Retype the data exactly, from its first line to the line containing "https://x.com/yq_acc/status/1978800996689293674", including both, and skip any picture.

SOURCE DATA:
○ ○ ○ ○

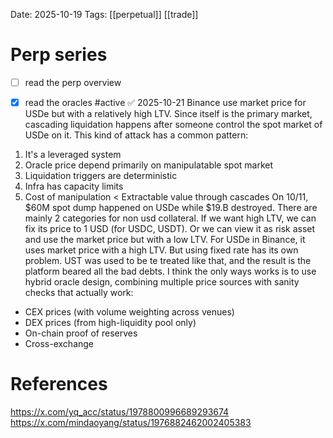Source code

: Date: 2025-10-19
Tags: [[perpetual]] [[trade]]

# Perp series

- [ ] read the perp overview

- [x] read the oracles #active ✅ 2025-10-21
Binance use market price for USDe but with a relatively high LTV. Since itself is the primary market, cascading liquidation happens after someone control the spot market of USDe on it.
This kind of attack has a common pattern:
1. It's a leveraged system
2. Oracle price depend primarily on manipulatable spot market
3. Liquidation triggers are deterministic
4. Infra has capacity limits
5. Cost of manipulation < Extractable value through cascades
On 10/11, $60M spot dump happened on USDe while $19.B destroyed.
There are mainly 2 categories for non usd collateral. If we want high LTV, we can fix its price to 1 USD (for USDC, USDT). Or we can view it as risk asset and use the market price but with a low LTV. For USDe in Binance, it uses market price with a high LTV.
But using fixed rate has its own problem. UST was used to be te treated like that, and the result is the platform beared all the bad debts.
I think the only ways works is to use hybrid oracle design, combining multiple price sources with sanity checks that actually work:
- CEX prices (with volume weighting across venues)
- DEX prices (from high-liquidity pool only)
- On-chain proof of reserves
- Cross-exchange

# References
https://x.com/yq_acc/status/1978800996689293674
https://x.com/mindaoyang/status/1976882462002405383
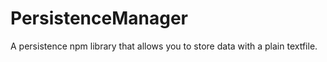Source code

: # PersistenceManager
A persistence npm library that allows you to store data with a plain textfile.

○ ○ ○ ○

SOLUTION TO THE EXERCISE:
Source code

: Date: 2025-10-19
Tags: [[perpetual]] [[trade]]

# Perp series

- [ ] read the perp overview

- [x] read the oracles #active ✅ 2025-10-21
Binance use market price for USDe but with a relatively high LTV. Since itself is the primary market, cascading liquidation happens after someone control the spot market of USDe on it.
This kind of attack has a common pattern:
1. It's a leveraged system
2. Oracle price depend primarily on manipulatable spot market
3. Liquidation triggers are deterministic
4. Infra has capacity limits
5. Cost of manipulation < Extractable value through cascades
On 10/11, $60M spot dump happened on USDe while $19.B destroyed.
There are mainly 2 categories for non usd collateral. If we want high LTV, we can fix its price to 1 USD (for USDC, USDT). Or we can view it as risk asset and use the market price but with a low LTV. For USDe in Binance, it uses market price with a high LTV.
But using fixed rate has its own problem. UST was used to be te treated like that, and the result is the platform beared all the bad debts.
I think the only ways works is to use hybrid oracle design, combining multiple price sources with sanity checks that actually work:
- CEX prices (with volume weighting across venues)
- DEX prices (from high-liquidity pool only)
- On-chain proof of reserves
- Cross-exchange

# References
https://x.com/yq_acc/status/1978800996689293674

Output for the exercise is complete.